A quality offense also requires our offensive line to plow holes in the defense for runs and protect the quarterback on passes. J. J. Simmons is our least experienced starter in the line, and he plays the important left tackle spot that must protect the quarterback from the opposing team's best pass rusher. If J. J., who has some ability and quickness for the role, can stay healthy and do his job well, then I believe we can have a quality line. Like Beutjer, there is a big dropoff of experience if not talent behind him, so an injury could hurt. The rest of the starters have all started at least one year, and we know from past experience that line coach Harry Hiestand can develop linemen.

Most people are concerned about our defense, and so am I. But I do believe it can be improved over last year. If we can just stop opponents on downs once in awhile, and get a few turnovers, then we can keep our offense on the field where it can score more points. At the least, if the offense is functioning at a high level, maybe we can outscore opponents. And if our youngsters gain confidence and mature quickly, perhaps we can begin to hold our own defensively as well.

I do believe new defensive coordinator Mike Mallory is using a good approach in his philosophy. He has simplified the defense so the players can do more reacting and flying to the ball and less thinking on the field. This will improve their speed and intensity, giving them a greater chance to make plays.
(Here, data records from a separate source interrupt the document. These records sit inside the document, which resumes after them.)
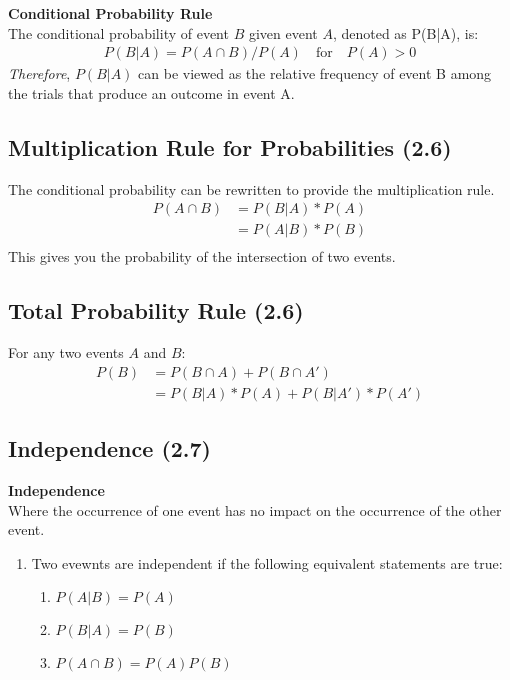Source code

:\documentclass[../INDE315.tex]{subfiles}
\begin{document}
\begin{defn}
    \textbf{Conditional Probability Rule} \\
    The conditional probability of event $B$ given event $A$, denoted as P(B|A), is: 
        \begin{equation*}
            \begin{aligned}
                P(B|A) = P(A \cap B) / P(A) \quad \text{for} \quad P(A) > 0 
            \end{aligned}
        \end{equation*}
    \emph{Therefore}, $P(B|A)$ can be viewed as the relative frequency of event B among the trials that produce an outcome in event A. 
\end{defn}

\subsection*{Multiplication Rule for Probabilities (2.6)}
The conditional probability can be rewritten to provide the multiplication rule.
    \begin{equation*}
        \begin{aligned}
            P(A \cap B) &= P(B|A) * P(A) \\
                    &= P(A|B) * P(B) \\
        \end{aligned}
    \end{equation*} 
This gives you the probability of the intersection of two events.

\subsection*{Total Probability Rule (2.6)}
For any two events $A$ and $B$:
    \begin{equation*}
        \begin{aligned}
            P(B) &= P(B \cap A) + P(B \cap A') \\
                &= P(B|A) * P(A) + P(B|A') * P(A')
        \end{aligned}
    \end{equation*} 

\subsection*{Independence (2.7)}
\begin{defn}
    \textbf{Independence} \\
    Where the occurrence of one event has no impact on the occurrence of the other event.
    \begin{enumerate}
        \item Two evewnts are independent if the following equivalent statements are true:
            \begin{enumerate}
                \item $P(A|B) = P(A)$
                \item $P(B|A) = P(B)$
                \item $P(A \cap B) = P(A)P(B)$
            \end{enumerate}
    \end{enumerate}
\end{defn}
\end{document}
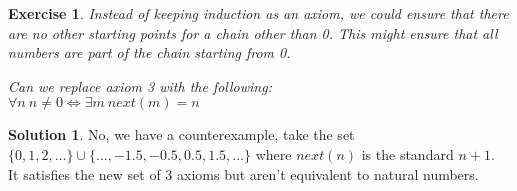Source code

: \documentclass[a4paper,10pt]{article}
\newtheorem{exercise}{Exercise}[section]
\theoremstyle{definition} %
\newtheorem*{solution}{Solution}
\begin{document}
    \begin{exercise}
        Instead of keeping induction as an axiom, we could ensure that there are no other
        starting points for a chain other than 0. This might ensure that all numbers are
        part of the chain starting from 0. 

        Can we replace axiom 3 with the following: \\ 
        $\forall n \ n \neq 0 \iff \exists m \ next(m) = n$
    \end{exercise}
    \begin{solution}
        No, we have a counterexample, take the set \\ 
        $\{0, 1, 2, \dots\} \cup \{\dots, -1.5, -0.5, 0.5, 1.5, \dots\}$ where $next(n)$ is the standard $n+1$. \\
        It satisfies the new set of 3 axioms but aren't equivalent to natural numbers.
    \end{solution}
\end{document}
And since we have no superstars on defense, Mallory is preaching gang tackling and togetherness, essential aspects of a good defense. We will still get beat by good players and well-timed plays, but perhaps our team concepts will deter some of the deep strikes and methodical touchdown marches that damaged our egos so badly last year.
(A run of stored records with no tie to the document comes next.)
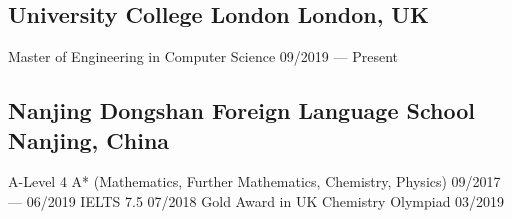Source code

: 
\subsection{University College London \hfill London, UK}
    Master of Engineering in Computer Science \hfill 09/2019 --- Present 
    \newline

\subsection{Nanjing Dongshan Foreign Language School \hfill Nanjing, China}
    A-Level 4 A* (Mathematics, Further Mathematics, Chemistry, Physics) 
        \hfill 09/2017 --- 06/2019 
    \newline
    IELTS 7.5 
        \hfill 07/2018 
    \newline
    Gold Award in UK Chemistry Olympiad
        \hfill 03/2019


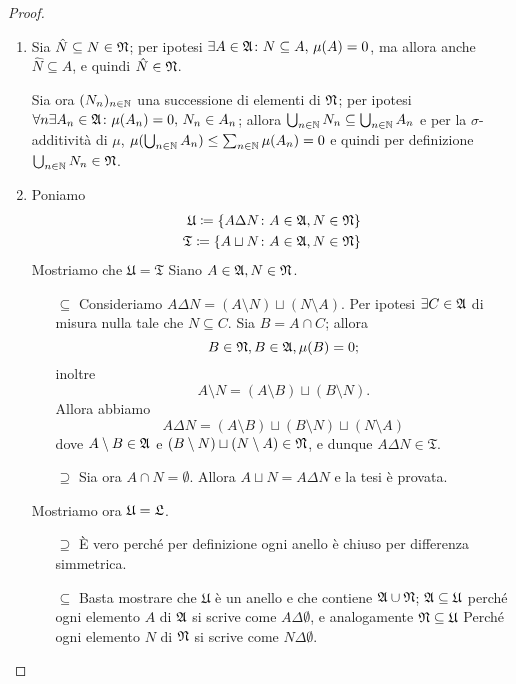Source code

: \documentclass[../EserciziIstituzioniAnalisi.tex]{subfiles}
\begin{document}
\begin{proof}
  \begin{enumerate}
    \item Sia $\hat N\subseteq N \in \mathfrak N$; per ipotesi $\exists A\in \mathfrak A \colon N \subseteq A,\, \mu(A)=0$, ma allora anche $\hat N \subseteq A$, e quindi $\hat N \in \mathfrak N$.

    Sia ora $(N_n)_{n \in\mathbb N}$ una successione di elementi di $\mathfrak N$; per ipotesi $\forall n \exists A_n\in \mathfrak A \colon \mu(A_n)=0,\, N_n\in A_n$; allora $\bigcup_{n \in \mathbb N} N_n\subseteq \bigcup_{n \in \mathbb N} A_n$ e per la $\sigma$-additività di $\mu$, $\mu(\bigcup_{n \in \mathbb N} A_n)\leq \sum_{n\in\mathbb N}\mu(A_n)=0$ e quindi per definizione $\bigcup_{n \in \mathbb N} N_n\in \mathfrak N$.
    \item Poniamo
    \begin{equation*}
      \begin{aligned}
        \mathfrak{U}\coloneqq \left\{A\Delta N\colon A\in\mathfrak A,N\in\mathfrak N\right\}\\
        \mathfrak{T}\coloneqq \left\{A\sqcup N\colon A\in\mathfrak A,N\in\mathfrak N\right\}
      \end{aligned}
    \end{equation*}
    Mostriamo che $\mathfrak{U}=\mathfrak{T}$
    Siano $A\in\mathfrak A,N\in\mathfrak N$.
    \begin{itemize}
      \item[$\subseteq$] Consideriamo $A\Delta N=(A\setminus N)\sqcup (N\setminus A)$. Per ipotesi $\exists C\in\mathfrak A$ di misura nulla tale che $N\subseteq C$. Sia $B=A\cap C$; allora
      \begin{equation*}
        B\in\mathfrak N, B\in\mathfrak A, \mu(B)=0;
      \end{equation*}
      inoltre
      \begin{equation*}
        A\setminus N=(A\setminus B)\sqcup (B\setminus N).
      \end{equation*}
      Allora abbiamo
      \begin{equation*}
        A\Delta N=(A\setminus B)\sqcup (B\setminus N)\sqcup (N\setminus A)
      \end{equation*}
      dove $A\setminus B\in \mathfrak A$ e $(B\setminus N)\sqcup (N\setminus A)\in \mathfrak N$, e dunque $A\Delta N\in \mathfrak{T}$.
      \item[$\supseteq$] Sia ora $A\cap N=\emptyset$. Allora $A\sqcup N=A\Delta N$ e la tesi è provata.
    \end{itemize}
    Mostriamo ora $\mathfrak{U}=\mathfrak L$.
    \begin{itemize}
      \item[$\supseteq$] È vero perché per definizione ogni anello è chiuso per differenza simmetrica.
      \item[$\subseteq$] Basta mostrare che $\mathfrak{U}$ è un anello e che contiene $\mathfrak A\cup\mathfrak N$; $\mathfrak A\subseteq\mathfrak{U}$ perché ogni elemento $A$ di $\mathfrak A$ si scrive come $A\Delta \emptyset$, e analogamente  $\mathfrak N\subseteq\mathfrak{U}$ Perché ogni elemento $N$ di $\mathfrak N$ si scrive come $N\Delta \emptyset$.
      

\end{itemize}
\end{enumerate}
\end{proof}
\end{document}
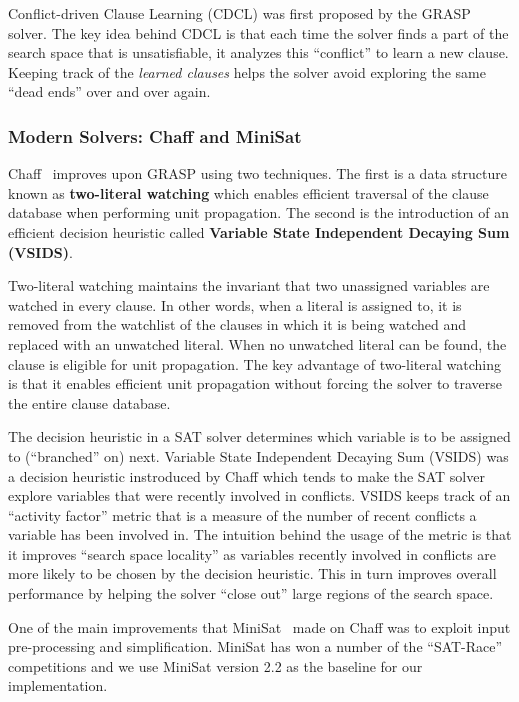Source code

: \documentclass[letterpaper, compsoc, conference]{IEEEtran}
\begin{document}
Conflict-driven Clause Learning (CDCL) was first proposed by the
GRASP~\cite{Silva1997GRASP} solver. The key idea behind CDCL is that each time the
solver finds a part of the search space that is unsatisfiable, it analyzes this
``conflict'' to learn a new clause. Keeping track of the \emph{learned clauses}
helps the solver avoid exploring the same ``dead ends'' over and over again.

\subsubsection{Modern Solvers: Chaff and MiniSat}

Chaff~\cite{Moskewicz2001Chaff} improves upon GRASP using two techniques.  The
first is a data structure known as \textbf{two-literal watching} which enables
efficient traversal of the clause database when performing unit propagation.
The second is the introduction of an efficient decision heuristic called
\textbf{Variable State Independent Decaying Sum (VSIDS)}.

Two-literal watching maintains the invariant that two unassigned variables are
watched in every clause. In other words, when a literal is assigned to, it is
removed from the watchlist of the clauses in which it is being watched and
replaced with an unwatched literal. When no unwatched literal can be found, the
clause is eligible for unit propagation. The key advantage of two-literal
watching is that it enables efficient unit propagation without forcing the
solver to traverse the entire clause database.

The decision heuristic in a SAT solver determines which variable is to be
assigned to (``branched'' on) next.  Variable State Independent Decaying Sum
(VSIDS) was a decision heuristic instroduced by Chaff which tends to make the
SAT solver explore variables that were recently involved in conflicts. VSIDS
keeps track of an ``activity factor'' metric that is a measure of the number of
recent conflicts a variable has been involved in.  The intuition behind the
usage of the metric is that it improves ``search space locality'' as variables
recently involved in conflicts are more likely to be chosen by the decision
heuristic.  This in turn improves overall performance by helping the solver
``close out'' large regions of the search space.

One of the main improvements that MiniSat~\cite{MiniSat} made on Chaff was to
exploit input pre-processing and simplification. MiniSat has won a number of
the ``SAT-Race'' competitions and we use MiniSat version 2.2 as the baseline
for our implementation.
\end{document}
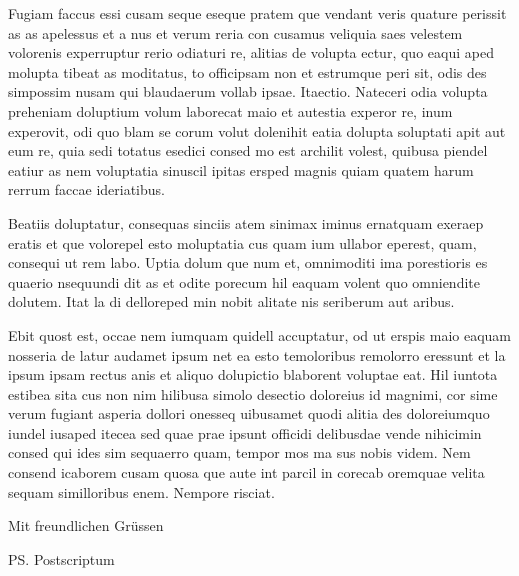 \documentclass[english]{ethbrief3}
\begin{document}
    Fugiam faccus essi cusam seque eseque pratem que vendant veris quature perissit as as apelessus et a nus et verum reria con cusamus veliquia saes velestem volorenis experruptur rerio odiaturi re, alitias de volupta ectur, quo eaqui aped molupta tibeat as moditatus, to officipsam non et estrumque peri sit, odis des simpossim nusam qui blaudaerum vollab ipsae. Itaectio. Nateceri odia volupta preheniam doluptium volum laborecat maio et autestia experor re, inum experovit, odi quo blam se corum volut dolenihit eatia dolupta soluptati apit aut eum re, quia sedi totatus esedici consed mo est archilit volest, quibusa piendel eatiur as nem voluptatia sinuscil ipitas ersped magnis quiam quatem harum rerrum faccae ideriatibus.

    Beatiis doluptatur, consequas sinciis atem sinimax iminus ernatquam exeraep eratis et que volorepel esto moluptatia cus quam ium ullabor eperest, quam, consequi ut rem labo. Uptia dolum que num et, omnimoditi ima porestioris es quaerio nsequundi dit as et odite porecum hil eaquam volent quo omniendite dolutem. Itat la di delloreped min nobit alitate nis seriberum aut aribus.

    Ebit quost est, occae nem iumquam quidell accuptatur, od ut erspis maio eaquam nosseria de latur audamet ipsum net ea esto temoloribus remolorro eressunt et la ipsum ipsam rectus anis et aliquo dolupictio blaborent voluptae eat. Hil iuntota estibea sita cus non nim hilibusa simolo desectio doloreius id magnimi, cor sime verum fugiant asperia dollori onesseq uibusamet quodi alitia des doloreiumquo iundel iusaped itecea sed quae prae ipsunt officidi delibusdae vende nihicimin consed qui ides sim sequaerro quam, tempor mos ma sus nobis videm. Nem consend icaborem cusam quosa que aute int parcil in corecab oremquae velita sequam similloribus enem. Nempore risciat.

   \closing{Mit freundlichen Gr\"ussen}



    \ps{Postscriptum}


\end{document}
I am not trying to say we will have a top defense because I don't believe that is possible this year. We simply have too many youngsters in the 2-deep. There are some good players there, and more waiting in the wings, but they lack experience and the physical development that 3-4 years in the program would provide. Some of them are confident, but they are going to be nervous and therefore unpredictable. They could be fun to watch for their potential if nothing else, and they might demonstrate enough ability to encourage us for future years.

To me, one of the biggest keys to our defense will be the play of Mike O'Brien and his defensive end compatriots. We absolutely must have a pass rush so opposing quarterbacks will not be able to stand in the pocket and pick us apart. O'Brien can be a beast on the pass rush when healthy, so it is hoped his surgically repaired knee will gain the strength and endurance necessary to play most of each game.

Right now, O'Brien will be limited to 20-25 plays a game, so other defensive ends will need to help out. It is not certain that we have any others who can consistently put pressure on the quarterback, so our younger players will need to pass their baptisms of fire and develop quickly. There are some interesting athletes there, including Scott Moss, James Stevenson, Arthur Boyd, Josh Norris, Xavier Fulton, Derek Walker, and Jay Ramshaw. But all are either too young, too inexperienced or too small to be feared by opponents at this time. Let us hope that a couple of them develop quickly.

I believe another big key will be the play of upperclassmen Mike Maloney and Ryan Matha at defensive tackle. Neither one of these players has excited Illini fandom up to now, although Matha was set back by a severe knee injury. I know some fans long for rookies like Chris Norwell and Charles Myles to get more playing time and give us improved play, but experience and physical development do matter on the line.

Maloney has some quickness, and he has transformed his body in his five years on campus. If he and the physically strong Matha can occupy opposing blockers so our linebackers can make tackles, we can have improved success. I liken Maloney's situation to other fifth year seniors who came through for us in their last years at defensive tackle, players like Mark Zitnik and Jon Gustaffson. If Mike can play to their level in his last go-round, many of us will be quite pleased with the results.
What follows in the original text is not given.